First on Ukraine. We started with breakfast, where together with Ireland, we co-hosted a session on the fate of Ukrainian civilian detainees. Thousands are being held illegally in Russian prisons, including in Russian occupied territories in Ukraine. The evidence of torture, sexual violence, and complete denial of due process is overwhelming.
Testimonies we heard today were a powerful reminder that behind every statistic is a human life. And on the territories that we are talking about in the peace process, also it is a question of human fate.
The EU continues to pursue accountability. Ministers adopted sanctions targeting Russia's prison system and agreed to increase support to the NGOs helping victims and their families. We also launched a new informal group to coordinate international action for their release.
Together with Minister Sybiha, we discussed the battlefield situation and strengthening Ukraine's energy resilience. Next winter, Russia is likely to strike Ukrainian power grid again, so we are preparing. Ukraine needs generators, spare parts, and funding for repairs.
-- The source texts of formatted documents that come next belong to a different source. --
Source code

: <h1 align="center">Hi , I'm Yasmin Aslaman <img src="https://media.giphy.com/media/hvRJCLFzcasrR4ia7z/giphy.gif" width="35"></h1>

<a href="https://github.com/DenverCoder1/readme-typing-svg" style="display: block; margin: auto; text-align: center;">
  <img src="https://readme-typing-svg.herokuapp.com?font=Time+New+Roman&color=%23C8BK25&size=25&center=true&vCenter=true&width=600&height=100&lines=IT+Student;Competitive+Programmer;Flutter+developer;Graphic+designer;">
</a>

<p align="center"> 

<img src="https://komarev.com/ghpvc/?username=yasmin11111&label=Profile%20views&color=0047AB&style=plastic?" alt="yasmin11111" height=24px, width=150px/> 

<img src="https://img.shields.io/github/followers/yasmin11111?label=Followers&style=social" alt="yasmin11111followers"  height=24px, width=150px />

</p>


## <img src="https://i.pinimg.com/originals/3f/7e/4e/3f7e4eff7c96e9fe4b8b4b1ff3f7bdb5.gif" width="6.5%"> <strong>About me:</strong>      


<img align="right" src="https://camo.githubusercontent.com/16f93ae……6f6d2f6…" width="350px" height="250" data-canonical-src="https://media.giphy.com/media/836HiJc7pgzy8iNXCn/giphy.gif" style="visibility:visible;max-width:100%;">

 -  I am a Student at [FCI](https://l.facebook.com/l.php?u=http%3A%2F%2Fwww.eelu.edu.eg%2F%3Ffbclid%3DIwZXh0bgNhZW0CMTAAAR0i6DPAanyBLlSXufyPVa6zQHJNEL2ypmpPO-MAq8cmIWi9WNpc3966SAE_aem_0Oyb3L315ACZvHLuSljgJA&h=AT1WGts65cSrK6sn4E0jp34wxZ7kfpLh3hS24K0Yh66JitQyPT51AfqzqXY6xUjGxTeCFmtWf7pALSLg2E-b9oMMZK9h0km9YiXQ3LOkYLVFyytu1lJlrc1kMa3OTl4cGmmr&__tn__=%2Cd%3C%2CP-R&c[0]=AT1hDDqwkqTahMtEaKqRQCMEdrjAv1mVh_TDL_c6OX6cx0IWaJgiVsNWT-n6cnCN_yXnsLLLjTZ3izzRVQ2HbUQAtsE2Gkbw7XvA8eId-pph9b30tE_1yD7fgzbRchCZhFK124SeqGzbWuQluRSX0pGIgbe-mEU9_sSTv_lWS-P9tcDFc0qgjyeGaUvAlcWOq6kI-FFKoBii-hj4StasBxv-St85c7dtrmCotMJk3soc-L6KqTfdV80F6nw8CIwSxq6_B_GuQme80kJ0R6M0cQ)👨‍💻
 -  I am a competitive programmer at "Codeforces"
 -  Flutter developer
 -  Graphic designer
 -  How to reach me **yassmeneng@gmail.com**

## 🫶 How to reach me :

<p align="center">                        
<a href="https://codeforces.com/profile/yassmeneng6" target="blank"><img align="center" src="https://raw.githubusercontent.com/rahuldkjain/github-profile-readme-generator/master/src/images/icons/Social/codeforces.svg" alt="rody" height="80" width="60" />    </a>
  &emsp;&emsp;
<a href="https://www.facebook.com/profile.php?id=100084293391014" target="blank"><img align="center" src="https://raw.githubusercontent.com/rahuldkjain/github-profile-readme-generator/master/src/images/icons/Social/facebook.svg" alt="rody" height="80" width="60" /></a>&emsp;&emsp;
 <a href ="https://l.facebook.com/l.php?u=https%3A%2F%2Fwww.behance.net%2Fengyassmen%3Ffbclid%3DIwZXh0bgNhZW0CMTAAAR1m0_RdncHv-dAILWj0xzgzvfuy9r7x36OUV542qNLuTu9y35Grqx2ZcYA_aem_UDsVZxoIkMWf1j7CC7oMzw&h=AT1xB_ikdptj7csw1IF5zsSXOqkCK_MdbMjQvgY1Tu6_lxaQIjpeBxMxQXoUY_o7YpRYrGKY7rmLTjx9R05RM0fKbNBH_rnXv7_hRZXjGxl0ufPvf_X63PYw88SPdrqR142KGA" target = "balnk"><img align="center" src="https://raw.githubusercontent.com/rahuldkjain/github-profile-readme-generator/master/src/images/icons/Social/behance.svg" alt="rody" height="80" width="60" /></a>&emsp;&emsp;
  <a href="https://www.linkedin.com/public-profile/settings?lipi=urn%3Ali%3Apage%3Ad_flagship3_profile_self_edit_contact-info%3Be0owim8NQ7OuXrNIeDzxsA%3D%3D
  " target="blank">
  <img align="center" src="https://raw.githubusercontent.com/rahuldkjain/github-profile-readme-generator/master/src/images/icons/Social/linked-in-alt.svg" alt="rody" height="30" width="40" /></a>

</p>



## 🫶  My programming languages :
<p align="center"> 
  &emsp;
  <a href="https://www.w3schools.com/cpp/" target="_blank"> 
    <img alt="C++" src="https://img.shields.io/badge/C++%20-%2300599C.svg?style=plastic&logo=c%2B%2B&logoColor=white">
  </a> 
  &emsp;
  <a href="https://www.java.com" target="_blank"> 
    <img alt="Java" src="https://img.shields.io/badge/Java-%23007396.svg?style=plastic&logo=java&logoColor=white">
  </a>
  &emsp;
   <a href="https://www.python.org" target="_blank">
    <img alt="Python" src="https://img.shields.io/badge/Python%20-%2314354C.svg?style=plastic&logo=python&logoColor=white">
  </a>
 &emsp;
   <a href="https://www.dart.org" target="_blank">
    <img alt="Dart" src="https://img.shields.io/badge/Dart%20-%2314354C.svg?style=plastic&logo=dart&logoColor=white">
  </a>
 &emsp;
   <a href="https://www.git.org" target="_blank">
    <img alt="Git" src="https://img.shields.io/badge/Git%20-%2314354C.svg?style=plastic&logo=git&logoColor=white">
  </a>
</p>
Air defence also remains a priority, and I call on those Member States who have stocks to make them available to Ukraine. The United States decision to let Kyiv produce Patriot missiles under license is a positive step, even if it takes time. Today was the ninth time in a row that the Foreign Affairs Council imposed new sanctions on Russia. We are sanctioning Russia at unprecedented speed and scale.
Today's measures, together with the upcoming 21st sanctions package, hold over 250 listings. This constitutes our biggest round of individual sanctions since Russia's 2022 invasion. The financial backbone of Russia's war machine is the main target.
I want to single out one issue specifically: Russian cyber-attacks are increasing in scale and severity. For the first time, the EU and the UK simultaneously sanctioned the broader ecosystem that enables these attacks, including criminals, hacktivists, and companies operating on Moscow's behest.
This is the largest EU cyber sanctions package ever adopted. The EU will also summon a Russian representative to the European Union over Moscow's cyber campaign.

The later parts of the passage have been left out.